**Data provided**
━━━━━━━━━━━━━━━━
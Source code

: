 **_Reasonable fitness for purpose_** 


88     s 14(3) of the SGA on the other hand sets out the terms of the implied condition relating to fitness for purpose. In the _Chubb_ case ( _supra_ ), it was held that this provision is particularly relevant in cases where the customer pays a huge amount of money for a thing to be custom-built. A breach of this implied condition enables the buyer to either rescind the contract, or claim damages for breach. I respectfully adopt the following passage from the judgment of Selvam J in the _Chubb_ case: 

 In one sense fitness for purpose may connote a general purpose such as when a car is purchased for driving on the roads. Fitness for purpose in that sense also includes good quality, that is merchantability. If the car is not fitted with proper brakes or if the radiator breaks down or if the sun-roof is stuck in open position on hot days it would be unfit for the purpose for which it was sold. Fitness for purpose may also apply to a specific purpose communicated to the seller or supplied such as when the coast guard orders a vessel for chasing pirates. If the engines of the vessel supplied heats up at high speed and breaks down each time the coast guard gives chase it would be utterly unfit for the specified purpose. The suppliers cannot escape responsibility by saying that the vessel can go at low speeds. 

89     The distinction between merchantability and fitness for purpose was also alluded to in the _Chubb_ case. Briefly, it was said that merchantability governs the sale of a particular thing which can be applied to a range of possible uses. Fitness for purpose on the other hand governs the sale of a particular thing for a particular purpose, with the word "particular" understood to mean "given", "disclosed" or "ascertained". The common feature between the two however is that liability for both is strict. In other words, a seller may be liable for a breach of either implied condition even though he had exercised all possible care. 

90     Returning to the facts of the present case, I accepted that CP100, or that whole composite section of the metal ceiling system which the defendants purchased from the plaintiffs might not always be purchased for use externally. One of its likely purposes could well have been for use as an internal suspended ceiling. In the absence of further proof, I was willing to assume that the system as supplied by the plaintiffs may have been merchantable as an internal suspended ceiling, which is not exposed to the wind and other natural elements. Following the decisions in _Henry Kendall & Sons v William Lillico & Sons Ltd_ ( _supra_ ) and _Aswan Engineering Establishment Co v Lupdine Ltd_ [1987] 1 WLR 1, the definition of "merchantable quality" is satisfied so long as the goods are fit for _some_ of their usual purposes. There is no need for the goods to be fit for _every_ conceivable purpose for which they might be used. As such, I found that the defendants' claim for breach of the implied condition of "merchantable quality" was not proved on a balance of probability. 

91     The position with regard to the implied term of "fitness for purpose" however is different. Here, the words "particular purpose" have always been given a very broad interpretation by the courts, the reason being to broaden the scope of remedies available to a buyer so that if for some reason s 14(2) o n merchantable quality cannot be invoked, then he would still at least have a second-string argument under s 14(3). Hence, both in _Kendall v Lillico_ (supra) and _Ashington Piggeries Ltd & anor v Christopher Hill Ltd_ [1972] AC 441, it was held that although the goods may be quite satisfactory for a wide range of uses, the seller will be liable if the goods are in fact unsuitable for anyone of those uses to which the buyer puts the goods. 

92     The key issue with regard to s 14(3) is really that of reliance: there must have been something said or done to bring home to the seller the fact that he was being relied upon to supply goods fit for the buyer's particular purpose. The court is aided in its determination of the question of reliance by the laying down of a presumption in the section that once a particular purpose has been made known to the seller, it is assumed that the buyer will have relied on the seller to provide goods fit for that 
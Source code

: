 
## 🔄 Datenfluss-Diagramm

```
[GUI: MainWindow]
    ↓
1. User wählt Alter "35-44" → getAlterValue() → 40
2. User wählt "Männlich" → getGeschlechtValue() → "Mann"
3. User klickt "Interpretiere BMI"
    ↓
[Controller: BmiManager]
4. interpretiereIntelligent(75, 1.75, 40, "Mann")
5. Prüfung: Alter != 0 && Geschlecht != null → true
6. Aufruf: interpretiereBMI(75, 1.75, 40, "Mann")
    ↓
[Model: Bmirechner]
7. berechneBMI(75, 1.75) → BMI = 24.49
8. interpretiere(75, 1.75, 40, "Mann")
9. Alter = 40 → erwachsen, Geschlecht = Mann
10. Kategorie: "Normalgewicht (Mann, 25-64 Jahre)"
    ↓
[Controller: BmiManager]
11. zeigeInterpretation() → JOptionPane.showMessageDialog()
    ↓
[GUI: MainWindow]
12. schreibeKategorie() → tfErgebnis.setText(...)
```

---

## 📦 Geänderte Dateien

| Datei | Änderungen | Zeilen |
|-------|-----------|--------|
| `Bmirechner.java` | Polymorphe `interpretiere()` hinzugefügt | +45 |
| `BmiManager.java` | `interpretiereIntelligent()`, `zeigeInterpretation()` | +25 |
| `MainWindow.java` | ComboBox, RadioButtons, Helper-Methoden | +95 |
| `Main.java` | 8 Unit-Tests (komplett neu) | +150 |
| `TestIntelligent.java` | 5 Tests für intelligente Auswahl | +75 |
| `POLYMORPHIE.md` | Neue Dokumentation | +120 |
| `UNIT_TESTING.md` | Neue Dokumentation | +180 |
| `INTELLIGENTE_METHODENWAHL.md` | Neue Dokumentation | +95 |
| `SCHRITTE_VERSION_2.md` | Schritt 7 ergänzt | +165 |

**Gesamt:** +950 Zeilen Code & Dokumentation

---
━━━━━━━━━━━━━━━━
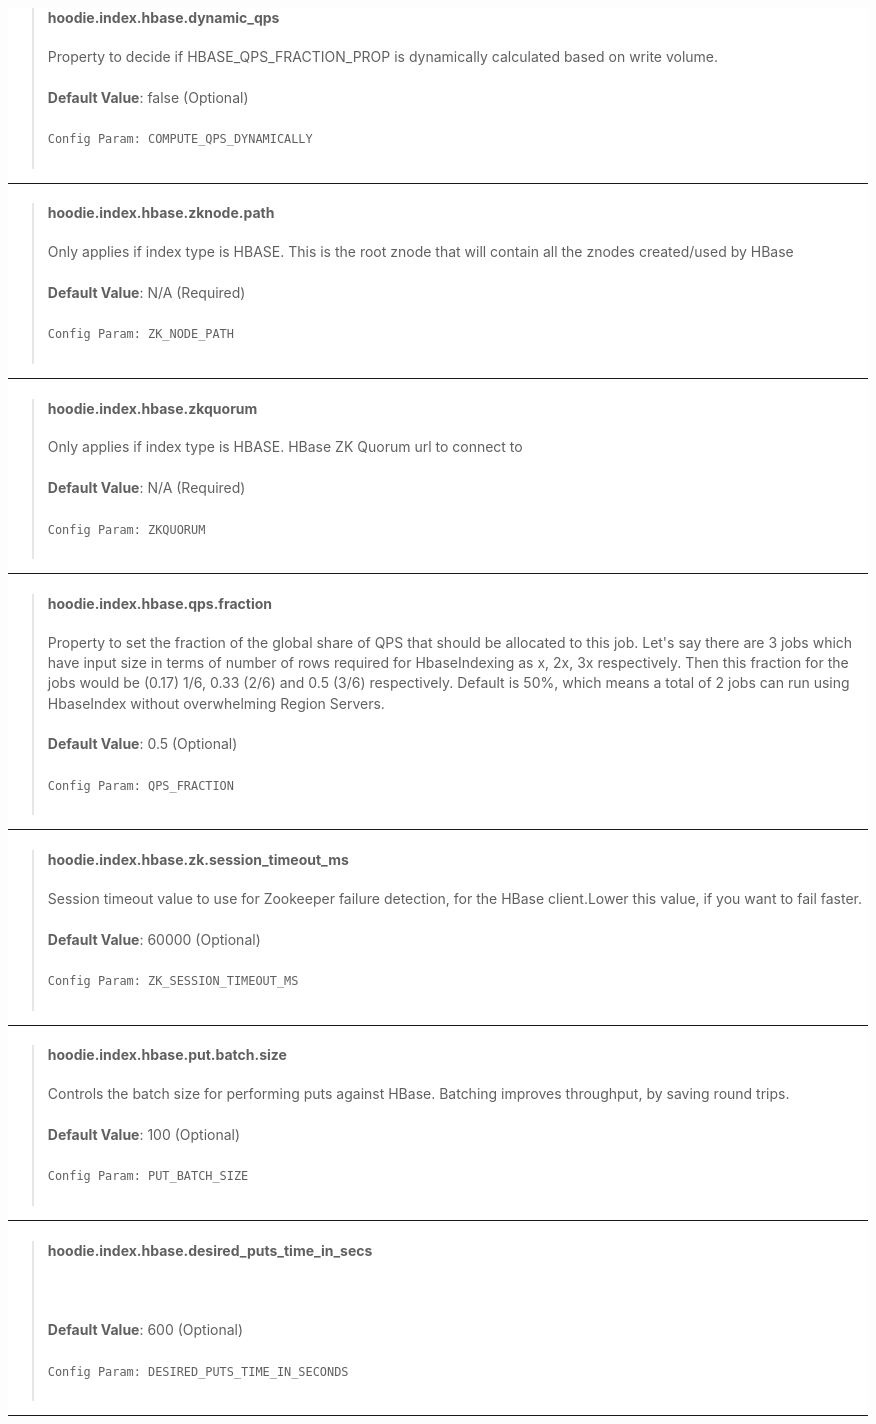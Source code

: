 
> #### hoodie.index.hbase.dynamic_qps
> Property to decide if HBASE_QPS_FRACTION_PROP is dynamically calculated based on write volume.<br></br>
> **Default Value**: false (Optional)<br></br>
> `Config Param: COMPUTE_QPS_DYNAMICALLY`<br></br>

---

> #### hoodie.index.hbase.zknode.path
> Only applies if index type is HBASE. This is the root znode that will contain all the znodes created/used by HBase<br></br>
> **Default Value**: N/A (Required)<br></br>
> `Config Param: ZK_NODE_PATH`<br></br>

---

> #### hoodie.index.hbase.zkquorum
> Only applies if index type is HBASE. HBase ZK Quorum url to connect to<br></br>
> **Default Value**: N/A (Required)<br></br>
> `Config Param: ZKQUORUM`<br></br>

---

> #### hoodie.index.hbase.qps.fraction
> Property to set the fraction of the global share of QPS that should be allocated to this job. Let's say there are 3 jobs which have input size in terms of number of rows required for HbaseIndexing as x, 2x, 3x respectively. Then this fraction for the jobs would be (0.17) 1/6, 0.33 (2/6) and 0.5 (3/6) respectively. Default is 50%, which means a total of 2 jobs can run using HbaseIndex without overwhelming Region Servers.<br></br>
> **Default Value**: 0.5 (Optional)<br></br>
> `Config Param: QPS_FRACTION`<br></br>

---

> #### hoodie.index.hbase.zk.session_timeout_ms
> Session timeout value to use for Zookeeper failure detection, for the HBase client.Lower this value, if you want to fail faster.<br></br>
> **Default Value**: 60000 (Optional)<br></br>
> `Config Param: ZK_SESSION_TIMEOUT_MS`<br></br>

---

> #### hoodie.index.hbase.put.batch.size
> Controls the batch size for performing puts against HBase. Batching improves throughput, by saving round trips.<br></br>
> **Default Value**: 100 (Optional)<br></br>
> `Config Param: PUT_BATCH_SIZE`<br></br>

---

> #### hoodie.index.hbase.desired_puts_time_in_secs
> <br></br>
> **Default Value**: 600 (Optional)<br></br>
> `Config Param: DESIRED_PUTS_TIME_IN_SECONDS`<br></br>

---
━━━━━━━━━━━━━━━━
Going through the listing above, copy out every line that has the string "section".

**Finished task**
90     Returning to the facts of the present case, I accepted that CP100, or that whole composite section of the metal ceiling system which the defendants purchased from the plaintiffs might not always be purchased for use externally. One of its likely purposes could well have been for use as an internal suspended ceiling. In the absence of further proof, I was willing to assume that the system as supplied by the plaintiffs may have been merchantable as an internal suspended ceiling, which is not exposed to the wind and other natural elements. Following the decisions in _Henry Kendall & Sons v William Lillico & Sons Ltd_ ( _supra_ ) and _Aswan Engineering Establishment Co v Lupdine Ltd_ [1987] 1 WLR 1, the definition of "merchantable quality" is satisfied so long as the goods are fit for _some_ of their usual purposes. There is no need for the goods to be fit for _every_ conceivable purpose for which they might be used. As such, I found that the defendants' claim for breach of the implied condition of "merchantable quality" was not proved on a balance of probability. 
92     The key issue with regard to s 14(3) is really that of reliance: there must have been something said or done to bring home to the seller the fact that he was being relied upon to supply goods fit for the buyer's particular purpose. The court is aided in its determination of the question of reliance by the laying down of a presumption in the section that once a particular purpose has been made known to the seller, it is assumed that the buyer will have relied on the seller to provide goods fit for that 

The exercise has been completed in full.